To make the data exposed by the Address Space mutually understandable by diverse systems, the information model part standardizes the information representation as computer centric data. To promote interoperability, the information model defines the content of the Address Space of an empty OPC UA server. This content can be used as a starting browse point to discover all information relevant to any client. Definitions provided in this part are considered abstract because they do not define any particular representation on the wire. To make the solution open for new technologies, the representation mappings are postponed to the part Mappings.

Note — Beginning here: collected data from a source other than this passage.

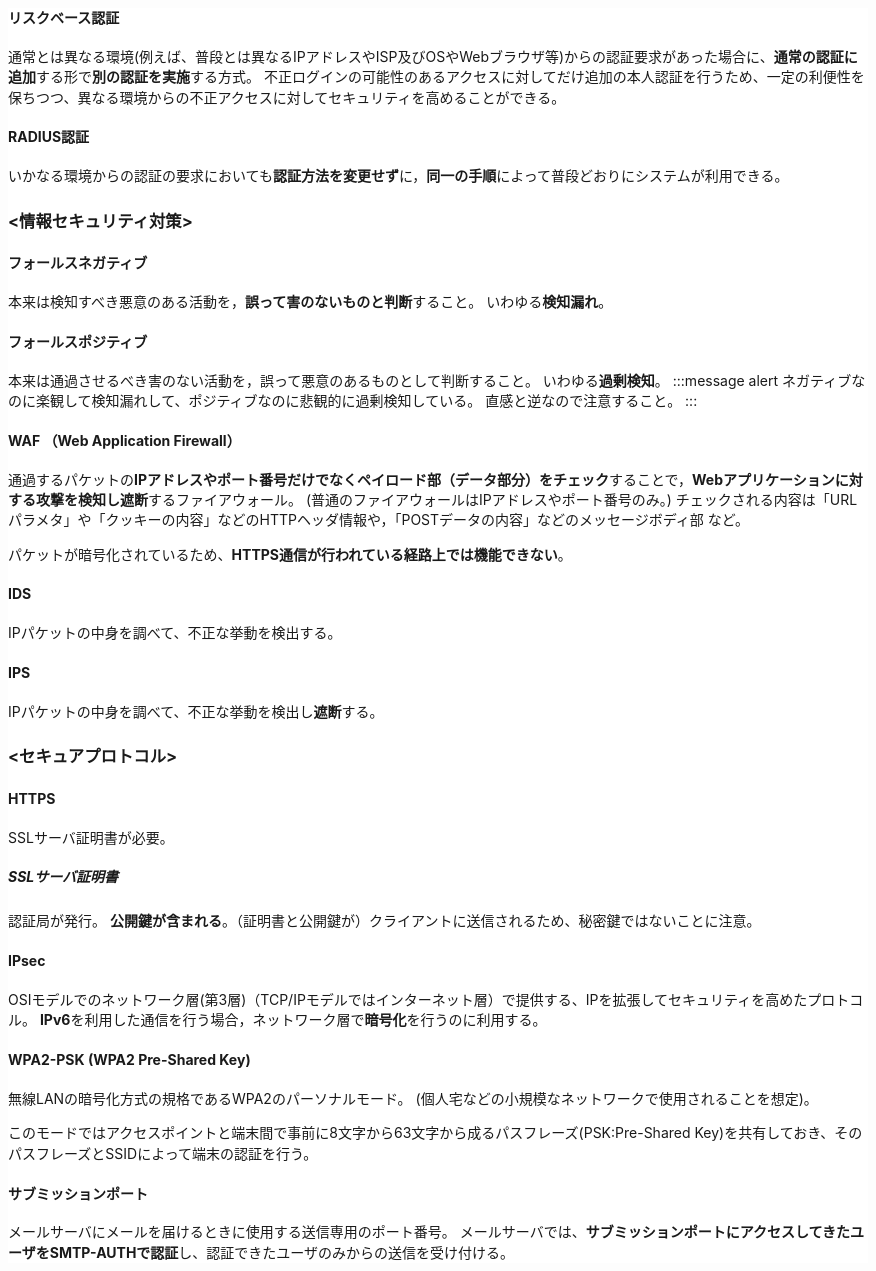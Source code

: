 #### リスクベース認証
通常とは異なる環境(例えば、普段とは異なるIPアドレスやISP及びOSやWebブラウザ等)からの認証要求があった場合に、**通常の認証に追加**する形で**別の認証を実施**する方式。
不正ログインの可能性のあるアクセスに対してだけ追加の本人認証を行うため、一定の利便性を保ちつつ、異なる環境からの不正アクセスに対してセキュリティを高めることができる。

#### RADIUS認証
いかなる環境からの認証の要求においても**認証方法を変更せず**に，**同一の手順**によって普段どおりにシステムが利用できる。


### <情報セキュリティ対策>
#### フォールスネガティブ
本来は検知すべき悪意のある活動を，**誤って害のないものと判断**すること。
いわゆる**検知漏れ**。
#### フォールスポジティブ
本来は通過させるべき害のない活動を，誤って悪意のあるものとして判断すること。
いわゆる**過剰検知**。
:::message alert
ネガティブなのに楽観して検知漏れして、ポジティブなのに悲観的に過剰検知している。
直感と逆なので注意すること。
:::

#### WAF （Web Application Firewall）
通過するパケットの**IPアドレスやポート番号だけでなくペイロード部（データ部分）をチェック**することで，**Webアプリケーションに対する攻撃を検知し遮断**するファイアウォール。
(普通のファイアウォールはIPアドレスやポート番号のみ。)
チェックされる内容は「URLパラメタ」や「クッキーの内容」などのHTTPヘッダ情報や，「POSTデータの内容」などのメッセージボディ部 など。

パケットが暗号化されているため、**HTTPS通信が行われている経路上では機能できない**。

#### IDS
IPパケットの中身を調べて、不正な挙動を検出する。
#### IPS
IPパケットの中身を調べて、不正な挙動を検出し**遮断**する。

### <セキュアプロトコル>
#### HTTPS
SSLサーバ証明書が必要。

##### SSLサーバ証明書
認証局が発行。
**公開鍵が含まれる**。（証明書と公開鍵が）クライアントに送信されるため、秘密鍵ではないことに注意。

#### IPsec
OSIモデルでのネットワーク層(第3層)（TCP/IPモデルではインターネット層）で提供する、IPを拡張してセキュリティを高めたプロトコル。
**IPv6**を利用した通信を行う場合，ネットワーク層で**暗号化**を行うのに利用する。

#### WPA2-PSK (WPA2 Pre-Shared Key)
無線LANの暗号化方式の規格であるWPA2のパーソナルモード。
(個人宅などの小規模なネットワークで使用されることを想定)。

このモードではアクセスポイントと端末間で事前に8文字から63文字から成るパスフレーズ(PSK:Pre-Shared Key)を共有しておき、そのパスフレーズとSSIDによって端末の認証を行う。

#### サブミッションポート
メールサーバにメールを届けるときに使用する送信専用のポート番号。
メールサーバでは、**サブミッションポートにアクセスしてきたユーザをSMTP-AUTHで認証**し、認証できたユーザのみからの送信を受け付ける。
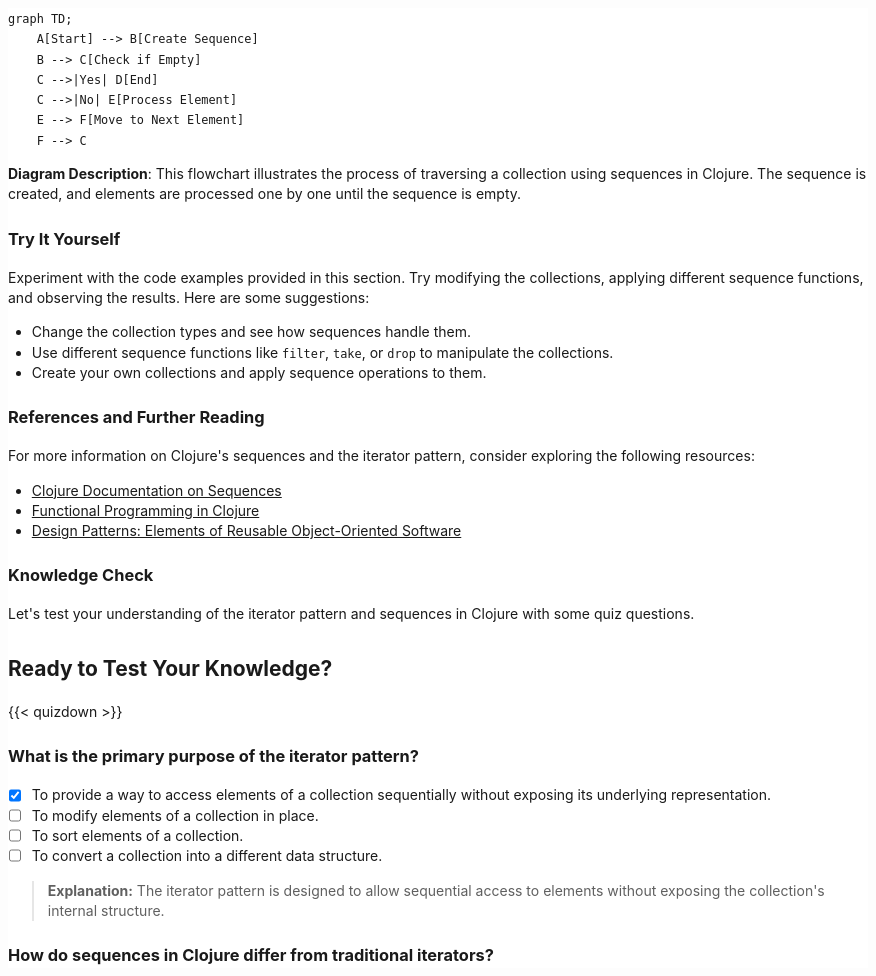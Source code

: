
 ```mermaid
graph TD;
    A[Start] --> B[Create Sequence]
    B --> C[Check if Empty]
    C -->|Yes| D[End]
    C -->|No| E[Process Element]
    E --> F[Move to Next Element]
    F --> C
```

**Diagram Description**: This flowchart illustrates the process of traversing a collection using sequences in Clojure. The sequence is created, and elements are processed one by one until the sequence is empty.

### Try It Yourself

Experiment with the code examples provided in this section. Try modifying the collections, applying different sequence functions, and observing the results. Here are some suggestions:

- Change the collection types and see how sequences handle them.
- Use different sequence functions like `filter`, `take`, or `drop` to manipulate the collections.
- Create your own collections and apply sequence operations to them.

### References and Further Reading

For more information on Clojure's sequences and the iterator pattern, consider exploring the following resources:

- [Clojure Documentation on Sequences](https://clojure.org/reference/sequences)
- [Functional Programming in Clojure](https://www.braveclojure.com/functional-programming/)
- [Design Patterns: Elements of Reusable Object-Oriented Software](https://en.wikipedia.org/wiki/Design_Patterns)

### Knowledge Check

Let's test your understanding of the iterator pattern and sequences in Clojure with some quiz questions.

## **Ready to Test Your Knowledge?**

{{< quizdown >}}

### What is the primary purpose of the iterator pattern?

- [x] To provide a way to access elements of a collection sequentially without exposing its underlying representation.
- [ ] To modify elements of a collection in place.
- [ ] To sort elements of a collection.
- [ ] To convert a collection into a different data structure.

> **Explanation:** The iterator pattern is designed to allow sequential access to elements without exposing the collection's internal structure.

### How do sequences in Clojure differ from traditional iterators?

The solution proposed in this model is also open to defining vendor specific representations.


This part defines mappings between abstract definitions contained in the specification (e.g. in the parts: Information Model, Services, Security Model) and technologies that can be used to implement them. Mappings are organized into three groups: data encodings, security protocols and transport protocols. Different mappings are combined together to create stack profiles.


This part describes the OPC UA profiles as groups of services or functionality that can be used for conformance level certification. Individual features are grouped into conformance units, which are further grouped into profiles. All OPC UA applications shall implement at least one stack profile and can only communicate with other OPC UA applications that implement the same stack profile. Servers and clients will be tested against the profiles. Servers and clients must be able to describe which of the features they support.

Data Access

This part describes the information model associated with the Data Access (DA) mode. It particularly includes an additional definition of variable types and a complementary description of Address Space objects. This part also includes additional descriptions of node classes and attributes needed for DA, as well as DA specific usage of services to access process data.

Alarms and Conditions

This part describes the representation of events and alarms in the OPC UA Address Space and introduces the concepts of condition, dialog, acknowledgeable condition, confirmable condition and alarm. To expose above information, it extends the information model defined in other parts and describes alarm specific uses of services.


This part extends the notion of methods and introduces the concept of programs as a complex, stateful functionality in a server or underlying system that can be invoked and managed by an OPC UA client. The provided definitions describe the standard representation of programs as part of the OPC Unified Architecture information model. The specific use of services is also discussed.

Historical Access

This part describes an extension of the information model associated with Historical Access (HA). It particularly includes additional and complementary definitions of the representation of historical time series data and historical event data. Additionally, this part covers HA specific usage of services to detect and access historical data and events.


The main aim of this part is to address the discovery process that allows the clients to first find servers on the network and then find out how to connect to them. This part describes how UA clients and servers interact to exchange information on resources available on the network in different scenarios. To achieve this goal, there are introduced the concepts of a discovery server that is a placeholder of global scope information and a local discovery server, whose main task is to manage information vital to local resources. Finally, this part describes how to discover UA applications when using common directory service protocols such as UDDI and LDAP.


This part specifies the information model associated with aggregates and describes how to compute and return aggregates like minimum, maximum, average etc. Aggregates can be used with base (live) data as well as historical (HA) data. This part also addresses the aggregate specific usage of services.